RECORDS SUPPLIED Start Marker

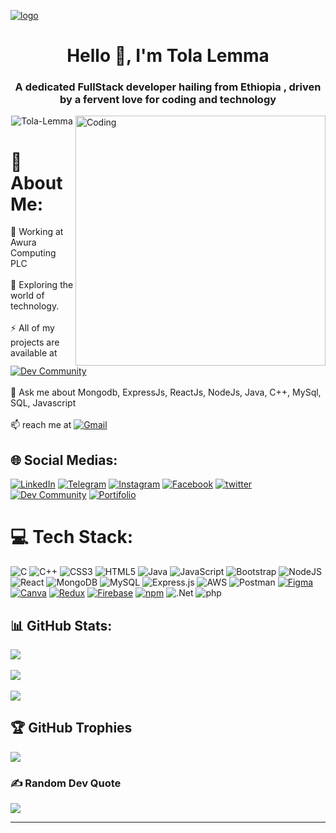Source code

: [![logo](https://camo.githubusercontent.com/48ec00ed4c84e771db4a1db90b56352923a8d644452a32b434d68e97006c9337/68747470733a2f2f63686b736b696c6c732e636f6d2f77702d636f6e74656e742f75706c6f6164732f323032302f30342f504e432d416e696d617465642d42616e6e6572732e676966)](https://portfolio-tolalemma.onrender.com/)
<!-- <h1 style="text-decoration:'none'"></h1> -->
<h1 align="center"> Hello 👋, I'm Tola Lemma </h1>
<h3 align="center"> A dedicated FullStack developer hailing from Ethiopia , driven by a fervent love for coding and technology </h3>
<img align="right" alt="Coding" width="400" src="https://camo.githubusercontent.com/cae12fddd9d6982901d82580bdf321d81fb299141098ca1c2d4891870827bf17/68747470733a2f2f6d69726f2e6d656469756d2e636f6d2f6d61782f313336302f302a37513379765349765f7430696f4a2d5a2e676966"/>

<p align="center"> <img src="https://komarev.com/ghpvc/?username=Tola-lemma&label=Profile%20views&color=brightgreen&style=flat" alt="Tola-Lemma" /> </p>

 # 💫 About Me: 

🔭 Working at Awura Computing PLC <br><br>🌱 Exploring the world of technology.  <br><br>⚡ All of my projects are available at   [![Dev Community](https://img.shields.io/badge/GitHub-100000?style=badge&logo=github&logoColor=white)](https://github.com/Tola-lemma) <br><br>💬 Ask me about Mongodb, ExpressJs, ReactJs, NodeJs, Java, C++, MySql, SQL, Javascript <br><br>📫 reach me at  [ ![Gmail](https://img.shields.io/badge/Gmail-D14836?style=badge&logo=gmail&logoColor=white)](mailto:tolalemma@gmail.com)  


  ## 🌐 Social Medias: 

[![LinkedIn](https://img.shields.io/badge/LinkedIn-%230077B5.svg?logo=linkedin&logoColor=white)](https://www.linkedin.com/in/tolalemma/) 
[![Telegram](https://img.shields.io/badge/Telegram-2CA5E0?style=badge&logo=telegram&logoColor=white)](https://t.me/tolalemma)
[![Instagram](https://img.shields.io/badge/Instagram-%23E4405F.svg?logo=Instagram&logoColor=white)](https://www.instagram.com/tolalemma/)
[![Facebook](https://img.shields.io/badge/Facebook-1877F2?style=badge&logo=facebook&logoColor=white)](https://m.facebook.com/m.tolalemma) 
[![twitter](https://img.shields.io/badge/Twitter-1DA1F2?style=badge&logo=twitter&logoColor=white)](https://twitter.com/TolaLemma)
[![Dev Community](https://img.shields.io/badge/GitHub-100000?style=badge&logo=github&logoColor=white)](https://github.com/Tola-lemma)
[![Portifolio](https://img.shields.io/website-Portifolio-down--red/http/monip.org.svg)](https://portfolio-tolalemma.onrender.com/)

 # 💻 Tech Stack:

![C](https://img.shields.io/badge/c-%2300599C.svg?style=for-the-badge&logo=c&logoColor=white) ![C++](https://img.shields.io/badge/c++-%2300599C.svg?style=for-the-badge&logo=c%2B%2B&logoColor=white) ![CSS3](https://img.shields.io/badge/css3-%231572B6.svg?style=for-the-badge&logo=css3&logoColor=white) ![HTML5](https://img.shields.io/badge/html5-%23E34F26.svg?style=for-the-badge&logo=html5&logoColor=white) ![Java](https://img.shields.io/badge/java-%23ED8B00.svg?style=for-the-badge&logo=java&logoColor=white) ![JavaScript](https://img.shields.io/badge/javascript-%23323330.svg?style=for-the-badge&logo=javascript&logoColor=%23F7DF1E) ![Bootstrap](https://img.shields.io/badge/bootstrap-%23563D7C.svg?style=for-the-badge&logo=bootstrap&logoColor=white) ![NodeJS](https://img.shields.io/badge/node.js-6DA55F?style=for-the-badge&logo=node.js&logoColor=white) ![React](https://img.shields.io/badge/react-%2320232a.svg?style=for-the-badge&logo=react&logoColor=%2361DAFB) ![MongoDB](https://img.shields.io/badge/MongoDB-4EA94B?style=for-the-badge&logo=mongodb&logoColor=white) ![MySQL](https://img.shields.io/badge/mysql-%2300f.svg?style=for-the-badge&logo=mysql&logoColor=white) ![Express.js](https://img.shields.io/badge/express.js-%23404d59.svg?style=for-the-badge&logo=express&logoColor=%2361DAFB) ![AWS](https://img.shields.io/badge/AWS-%23FF9900.svg?style=for-the-badge&logo=amazon-aws&logoColor=white)  ![Postman](https://img.shields.io/badge/Postman-FF6C37?style=for-the-badge&logo=postman&logoColor=white) [![Figma](https://img.shields.io/badge/Figma-F24E1E?style=for-the-badge&logo=figma&logoColor=FFFFFF)](https://portfolio-tolalemma.onrender.com/) [![Canva](https://img.shields.io/badge/Canva-00C4CC?style=for-the-badge&logo=canva&logoColor=FFFFFF)](https://portfolio-tolalemma.onrender.com/)  [![Redux](https://img.shields.io/badge/Redux-764ABC?style=for-the-badge&logo=redux&logoColor=FFFFFF)](https://portfolio-tolalemma.onrender.com/) [![Firebase](https://img.shields.io/badge/Firebase-FFCA28?style=for-the-badge&logo=firebase&logoColor=FFFFFF)](https://portfolio-tolalemma.onrender.com/) [![npm](https://img.shields.io/badge/npm-CB3837?style=for-the-badge&logo=npm&logoColor=FFFFFF)](https://www.npmjs.com/) ![.Net](https://img.shields.io/badge/.NET-5C2D91?style=for-the-badge&logo=.net&logoColor=white) ![php](https://img.shields.io/badge/PHP-777BB4?style=for-the-badge&logo=php&logoColor=white)




## 📊 GitHub Stats:

![](https://github-readme-stats.vercel.app/api?username=Tola-lemma&theme=dark&hide_border=false&include_all_commits=false&count_private=false)<br/>
<br/>
![](https://github-readme-streak-stats.herokuapp.com/?user=Tola-lemma&theme=dark&hide_border=false)<br/>
<br/>
![](https://github-readme-stats.vercel.app/api/top-langs/?username=Tola-lemma&theme=dark&hide_border=false&include_all_commits=false&count_private=false&layout=compact)

## 🏆 GitHub Trophies

![](https://github-profile-trophy.vercel.app/?username=Tola-lemma&theme=radical&no-frame=false&no-bg=true&margin-w=4)

### ✍️ Random Dev Quote
![](https://quotes-github-readme.vercel.app/api?type=horizontal&theme=radical)

---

RECORDS SUPPLIED End Marker

## [TASK STATEMENT]
Please return every record above exactly, but leave out the pictures.

## [ANSWER BOX]
Source code

: [![logo](https://camo.githubusercontent.com/48ec00ed4c84e771db4a1db90b56352923a8d644452a32b434d68e97006c9337/68747470733a2f2f63686b736b696c6c732e636f6d2f77702d636f6e74656e742f75706c6f6164732f323032302f30342f504e432d416e696d617465642d42616e6e6572732e676966)](https://portfolio-tolalemma.onrender.com/)
<!-- <h1 style="text-decoration:'none'"></h1> -->
<h1 align="center"> Hello 👋, I'm Tola Lemma </h1>
<h3 align="center"> A dedicated FullStack developer hailing from Ethiopia , driven by a fervent love for coding and technology </h3>
<img align="right" alt="Coding" width="400" src="https://camo.githubusercontent.com/cae12fddd9d6982901d82580bdf321d81fb299141098ca1c2d4891870827bf17/68747470733a2f2f6d69726f2e6d656469756d2e636f6d2f6d61782f313336302f302a37513379765349765f7430696f4a2d5a2e676966"/>

<p align="center"> <img src="https://komarev.com/ghpvc/?username=Tola-lemma&label=Profile%20views&color=brightgreen&style=flat" alt="Tola-Lemma" /> </p>

 # 💫 About Me: 

🔭 Working at Awura Computing PLC <br><br>🌱 Exploring the world of technology.  <br><br>⚡ All of my projects are available at   [![Dev Community](https://img.shields.io/badge/GitHub-100000?style=badge&logo=github&logoColor=white)](https://github.com/Tola-lemma) <br><br>💬 Ask me about Mongodb, ExpressJs, ReactJs, NodeJs, Java, C++, MySql, SQL, Javascript <br><br>📫 reach me at  [ ![Gmail](https://img.shields.io/badge/Gmail-D14836?style=badge&logo=gmail&logoColor=white)](mailto:tolalemma@gmail.com)  


  ## 🌐 Social Medias: 

[![LinkedIn](https://img.shields.io/badge/LinkedIn-%230077B5.svg?logo=linkedin&logoColor=white)](https://www.linkedin.com/in/tolalemma/) 
[![Telegram](https://img.shields.io/badge/Telegram-2CA5E0?style=badge&logo=telegram&logoColor=white)](https://t.me/tolalemma)
[![Instagram](https://img.shields.io/badge/Instagram-%23E4405F.svg?logo=Instagram&logoColor=white)](https://www.instagram.com/tolalemma/)
[![Facebook](https://img.shields.io/badge/Facebook-1877F2?style=badge&logo=facebook&logoColor=white)](https://m.facebook.com/m.tolalemma) 
[![twitter](https://img.shields.io/badge/Twitter-1DA1F2?style=badge&logo=twitter&logoColor=white)](https://twitter.com/TolaLemma)
[![Dev Community](https://img.shields.io/badge/GitHub-100000?style=badge&logo=github&logoColor=white)](https://github.com/Tola-lemma)
[![Portifolio](https://img.shields.io/website-Portifolio-down--red/http/monip.org.svg)](https://portfolio-tolalemma.onrender.com/)

 # 💻 Tech Stack:

![C](https://img.shields.io/badge/c-%2300599C.svg?style=for-the-badge&logo=c&logoColor=white) ![C++](https://img.shields.io/badge/c++-%2300599C.svg?style=for-the-badge&logo=c%2B%2B&logoColor=white) ![CSS3](https://img.shields.io/badge/css3-%231572B6.svg?style=for-the-badge&logo=css3&logoColor=white) ![HTML5](https://img.shields.io/badge/html5-%23E34F26.svg?style=for-the-badge&logo=html5&logoColor=white) ![Java](https://img.shields.io/badge/java-%23ED8B00.svg?style=for-the-badge&logo=java&logoColor=white) ![JavaScript](https://img.shields.io/badge/javascript-%23323330.svg?style=for-the-badge&logo=javascript&logoColor=%23F7DF1E) ![Bootstrap](https://img.shields.io/badge/bootstrap-%23563D7C.svg?style=for-the-badge&logo=bootstrap&logoColor=white) ![NodeJS](https://img.shields.io/badge/node.js-6DA55F?style=for-the-badge&logo=node.js&logoColor=white) ![React](https://img.shields.io/badge/react-%2320232a.svg?style=for-the-badge&logo=react&logoColor=%2361DAFB) ![MongoDB](https://img.shields.io/badge/MongoDB-4EA94B?style=for-the-badge&logo=mongodb&logoColor=white) ![MySQL](https://img.shields.io/badge/mysql-%2300f.svg?style=for-the-badge&logo=mysql&logoColor=white) ![Express.js](https://img.shields.io/badge/express.js-%23404d59.svg?style=for-the-badge&logo=express&logoColor=%2361DAFB) ![AWS](https://img.shields.io/badge/AWS-%23FF9900.svg?style=for-the-badge&logo=amazon-aws&logoColor=white)  ![Postman](https://img.shields.io/badge/Postman-FF6C37?style=for-the-badge&logo=postman&logoColor=white) [![Figma](https://img.shields.io/badge/Figma-F24E1E?style=for-the-badge&logo=figma&logoColor=FFFFFF)](https://portfolio-tolalemma.onrender.com/) [![Canva](https://img.shields.io/badge/Canva-00C4CC?style=for-the-badge&logo=canva&logoColor=FFFFFF)](https://portfolio-tolalemma.onrender.com/)  [![Redux](https://img.shields.io/badge/Redux-764ABC?style=for-the-badge&logo=redux&logoColor=FFFFFF)](https://portfolio-tolalemma.onrender.com/) [![Firebase](https://img.shields.io/badge/Firebase-FFCA28?style=for-the-badge&logo=firebase&logoColor=FFFFFF)](https://portfolio-tolalemma.onrender.com/) [![npm](https://img.shields.io/badge/npm-CB3837?style=for-the-badge&logo=npm&logoColor=FFFFFF)](https://www.npmjs.com/) ![.Net](https://img.shields.io/badge/.NET-5C2D91?style=for-the-badge&logo=.net&logoColor=white) ![php](https://img.shields.io/badge/PHP-777BB4?style=for-the-badge&logo=php&logoColor=white)




## 📊 GitHub Stats:

![](https://github-readme-stats.vercel.app/api?username=Tola-lemma&theme=dark&hide_border=false&include_all_commits=false&count_private=false)<br/>
<br/>
![](https://github-readme-streak-stats.herokuapp.com/?user=Tola-lemma&theme=dark&hide_border=false)<br/>
<br/>
![](https://github-readme-stats.vercel.app/api/top-langs/?username=Tola-lemma&theme=dark&hide_border=false&include_all_commits=false&count_private=false&layout=compact)

## 🏆 GitHub Trophies

![](https://github-profile-trophy.vercel.app/?username=Tola-lemma&theme=radical&no-frame=false&no-bg=true&margin-w=4)

### ✍️ Random Dev Quote
![](https://quotes-github-readme.vercel.app/api?type=horizontal&theme=radical)

---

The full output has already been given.